There, citizens are working together to support an effort to get homeless people off the streets and out of the rain. The Kenton’s Women’s Village in Portland is a village of small shelters, each less than 8 by 12 feet, that have no heat or air conditioning or plumbing. Sanitation is a shared rest room and each small building has solar panels that can sustain powering a cell phone. Perhaps most importantly, each tiny house has a door that locks. That alone might possibly be one definition of a “home.”
On June 10, 14 female residents moved into the tiny houses. Did it ‘take’? 18 days later two residents were gone; one for disruptive behavior and another who returned to the streets because of what she described as verbal abuse and constant conflict. Wouldn’t that be about right for any grouping of strangers finding themselves in a new “community”?

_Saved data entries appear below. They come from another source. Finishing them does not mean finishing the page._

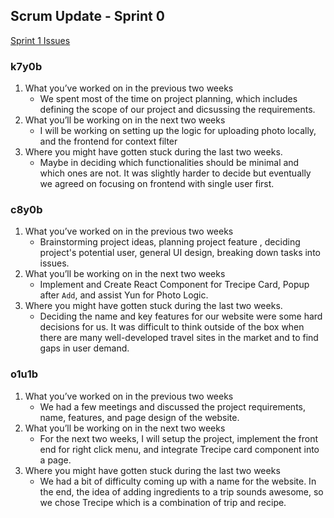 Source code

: ## Scrum Update - Sprint 0
[Sprint 1 Issues](https://github.com/shizuko-akamoto/Trecipe/milestone/1)

### k7y0b

1. What you’ve worked on in the previous two weeks
    - We spent most of the time on project planning, which includes defining the scope of our project and dicsussing the requirements.
2. What you’ll be working on in the next two weeks
    - I will be working on setting up the logic for uploading photo locally, and the frontend for context filter
3. Where you might have gotten stuck during the last two weeks.
    - Maybe in deciding which functionalities should be minimal and which ones are not. It was slightly harder to decide but eventually we agreed on focusing on frontend with single user first.


### c8y0b

1. What you’ve worked on in the previous two weeks
    - Brainstorming project ideas, planning project feature , deciding project's potential user, general UI design, breaking down tasks into issues.
2. What you’ll be working on in the next two weeks
    - Implement and Create React Component for Trecipe Card, Popup after `Add`, and assist Yun for Photo Logic.
3. Where you might have gotten stuck during the last two weeks.
    - Deciding the name and key features for our website were some hard decisions for us. It was difficult to think outside of the box when there are many well-developed travel sites in the market and to find gaps in user demand.

### o1u1b

1. What you’ve worked on in the previous two weeks
    - We had a few meetings and discussed the project requirements, name, features, and page design of the website. 
2. What you’ll be working on in the next two weeks
    - For the next two weeks, I will setup the project, implement the front end for right click menu, and integrate Trecipe card component into a page.
3. Where you might have gotten stuck during the last two weeks
    - We had a bit of difficulty coming up with a name for the website. In the end, the idea of adding ingredients to a trip sounds awesome, so we chose Trecipe which is a combination of trip and recipe.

As this column has noted over the years concerning our own homeless populations, people that become “homeless” are not always in that category for similar reasons. There are those struggling with addictions, mental health problems, and what we might reasonably call anti-social behaviors. Portland’s bold experiment is hoping to create a community where before there was rootlessness and no dry roof over their heads.
Kenton’s Women’s Village is part of a larger grand plan to fight homelessness and even supportive Portland Mayor Ted Wheeler concedes that projects like the Village are “not the best that we can do.” But the effort is something that “has never been done before” according to Executive Director Richard Birkel of Catholic Charities of Oregon which co-manages the Village.

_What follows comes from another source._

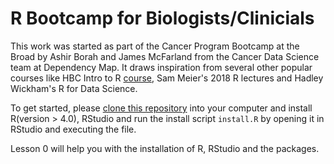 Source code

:# R Bootcamp for Biologists/Clinicials

This work was started as part of the Cancer Program Bootcamp at the Broad by Ashir Borah and James McFarland from the Cancer Data Science team at Dependency Map. It draws inspiration from several other popular courses like HBC Intro to R [course](https://hbctraining.github.io/Intro-to-R/schedules/1.5-day.html), Sam Meier's 2018 R lectures and Hadley Wickham's R for Data Science.

To get started, please [clone this repository](https://docs.github.com/en/repositories/creating-and-managing-repositories/cloning-a-repository) into your computer and install R(version > 4.0), RStudio and run the install script `install.R` by opening it in RStudio and executing the file.

Lesson 0 will help you with the installation of R, RStudio and the packages.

And yet there is reason to believe that even tiny houses gathered to make a community can offer hope and change. Gathered in the Village, homeless women are now in contact with outreach workers and social services agencies to help them access health care, financial services, and ultimately permanent housing. One woman at the Kenton Village says she “quit doing dope” to get into the Village and just celebrated three months of sobriety from methamphetamine.
The Portland newspaper The Oregonian published an editorial conceding that while Kenton Women’s Village was a tiny step toward sheltering Portland’s massive homeless population (up 9.9 percent since 2015), that it was a step worth celebrating. One of the residents has decorated her tiny house with photos of her family, stating emphatically “I love it.” One immediately wonders where that family is in terms of help for her but again, the community we call “homeless” is one consisting of people with a wide variety of issues that have brought them to the streets.

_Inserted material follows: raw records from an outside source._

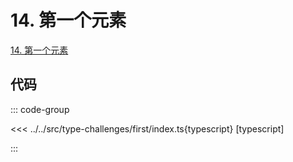 # 14. 第一个元素

[14. 第一个元素](https://tsch.js.org/14/zh-CN)

## 代码

::: code-group

<<< ../../src/type-challenges/first/index.ts{typescript} [typescript]

:::
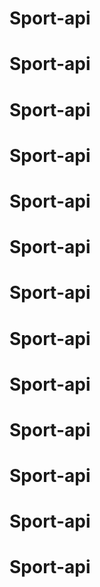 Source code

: # Sport-api
# Sport-api
# Sport-api
# Sport-api
# Sport-api
# Sport-api
# Sport-api
# Sport-api
# Sport-api
# Sport-api
# Sport-api
# Sport-api
# Sport-api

The Oregonian editorial observed that some citizens of Portland’s Kenton area, despite a vote of approval of 2-1 for the Village, remain skeptical and are not wrong to feel that way. Residents do sometimes languish in facilities meant to be short-term, halfway measures to turn the tide of homelessness. The editorial said the city must “address any issues that arise, stick to its timeline and show Kenton – and other neighborhoods – that being part of the solution is something they won’t regret.”
Here in Santa Monica we’re currently looking at plans for our downtown that, to my knowledge, do not include anything at all like the Kenton Women’s Village even though Santa Monica has historically shown plenty of will to engage with the homeless. To the degree that public radio show host and Spinal Tap band member Harry Shearer would open his radio program with the slug line, “Santa Monica, the home of the homeless.” Exactly how he meant that, well, you’d have to get with Harry.
Neighborhood organizations in our city have wrestled with the situation of having homeless people sleeping in or near their driveways and alleys to the degree that the problem nearly became the glue holding these groups together. Could our city support something like Kenton’s Village and create another full-bodied step in moving toward the day when anyone who wishes to come out of the weather and off the streets could always find a dry, safe bed? Is there a “right” for all humanity to at least have a safe place to sleep? Portland seems to be pushing ahead of us a little on that kind of thinking. We can be just as proud of being “The home of the homeless” as we can in being Silicon Beach or an international tourist destination. Our progress should never ignore a community just because its members are a complex, multi-dimensional group with issues that complicate our integrating with and helping them. As an accomplished woman once said, “It takes a village.”